Four Bosons vertex related to gauge symmetry

[Andrea_G]

Hi,
is correct to say that there is no interaction between four photons because the gauge group of QED is U (1) while there are interactions of four gluons or four W's because the gauge group of QCD is SU (3) and EW's one is SU (2) xU (1)?

I know that the interaction between four photons is not allowed for the parity conservation but I was wondering if the gauge symmetry is connected with this thing.

Thank you

 

[Vanadium 50]

I know that the interaction between four photons is not allowed for the parity conservation

That's not true. One photon has the same paity as three.

is correct to say that there is no interaction between four photons because the gauge group of QED is U (1)

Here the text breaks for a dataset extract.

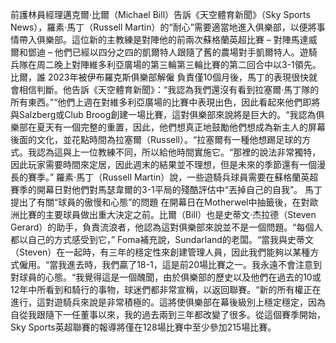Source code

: 前護林員經理邁克爾·比爾（Michael Bill）告訴《天空體育新聞》（Sky Sports News），羅素·馬丁（Russell Martin）的“耐心”需要適當地進入俱樂部，以便將事情帶入俱樂部。這位新的主教練是對陣他的前兩次蘇格蘭英超比賽 – 對陣馬達威爾和鄧迪 – 他們已經以四分之四的凱爾特人跟隨了舊的農場對手凱爾特人。遊騎兵隊在周二晚上對陣維多利亞廣場的第三輪第三輪比賽的第二回合中以3-1領先。比爾，誰 2023年被伊布羅克斯俱樂部解僱 負責僅10個月後，馬丁的表現很快就會相信判斷。他告訴《天空體育新聞》：“我認為我們還沒有看到拉塞爾·馬丁隊的所有東西。”“他們上週在對維多利亞廣場的比賽中表現出色，因此看起來他們即將與Salzberg或Club Broog創建一場比賽，這對俱樂部來說將是巨大的。“我認為俱樂部在夏天有一個完整的重置，因此，他們想真正地鼓勵他們想成為新主人的屏幕後面的文化，並花點時間為拉塞爾（Russell）。“拉塞爾有一種他想踢足球的方式。我認為這與上一位教練不同，所以給他時間實施它。“那裡的說法非常獨特，因此玩家需要時間來定居，因此週末的結果並不理想，但是未來的季節還有一個漫長的賽季。” 羅素·馬丁（Russell Martin）說，一些遊騎兵球員需要在蘇格蘭英超賽季的開幕日對他們對馬瑟韋爾的3-1平局的殘酷評估中“丟掉自己的自我”。
馬丁 提出了有關“球員的傲慢和心態”的問題 在開幕日在Motherwel中抽籤後，在對歐洲比賽的主要球員做出重大決定之前。比爾（Bill）也是史蒂文·杰拉德（Steven Gerard）的助手，負責流浪者，他認為這對俱樂部來說並不是一個問題。“每個人都以自己的方式感受到它，” Foma補充說，Sundarland的老闆。“當我與史蒂文（Steven）在一起時，有三年的穩定性來創建管理人員，因此我們能夠以某種方式僱用。“當我進去時，我們贏了18-1，這是前20場比賽之一。我永遠不會注意到對球員的心態。“我覺得這是一個醜聞，由於俱樂部的歷史以及他們在過去的10或12年中所看到和騎行的事物，球迷們都非常宣稱，以返回聯賽。“新的所有權正在進行，這對遊騎兵來說是非常積極的。這將使俱樂部在幕後級別上穩定穩定，因為自從我跟隨下一任董事以來，我的過去兩到三年都改變了很多。從這個賽季開始，Sky Sports英超聯賽的報導將僅在128場比賽中至少參加215場比賽。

A little. The U(1) nature means the photon is uncharged. However, there is a $$(F_{\mu\nu})^4$$ interaction in QED once you allow an electron field. This is what causes the light-by-light scattering discussed in another thread.

 

[nrqed]

That's not true. One photon has the same paity as three.
A little. The U(1) nature means the photon is uncharged. However, there is a $$(F_{\mu\nu})^4$$ interaction in QED once you allow an electron field. This is what causes the light-by-light scattering discussed in another thread.

I don't want to sound like I am nitpicking, but strictly speaking this interaction is not present in what is typically considered to be the QED Lagrangian. I know that it appears in the Euler-Heisenberg lagrangian and it must be present of we think of QED as an effective field theory (as it must be) but if we talk about QED being the theory described in most textbooks, there is no tree level four photon interaction.

To the OP: there is no tree level four photon interaction in QED but of course, there are higher order (loop) diagrams that do produce four photon interactions. the reason there is no tree level four photon interactions but there is a tree level four gluon vertex is indeed because of the difference between U(1) and SU(N), the former is abelian while the later are non abelian.
The difference appears through the definition of $F_{\mu\nu}$. The key point is that it contains the commutator $[A_\mu, A_\nu ]$ For an abelian group like U(1), this vanishes. For SU(N), it does not. Because of this the term $F_{\mu \nu} F^{\mu \nu}$ will contain an explicit term of the form $A_\mu A_\nu A^\mu A^\nu$ for SU(N).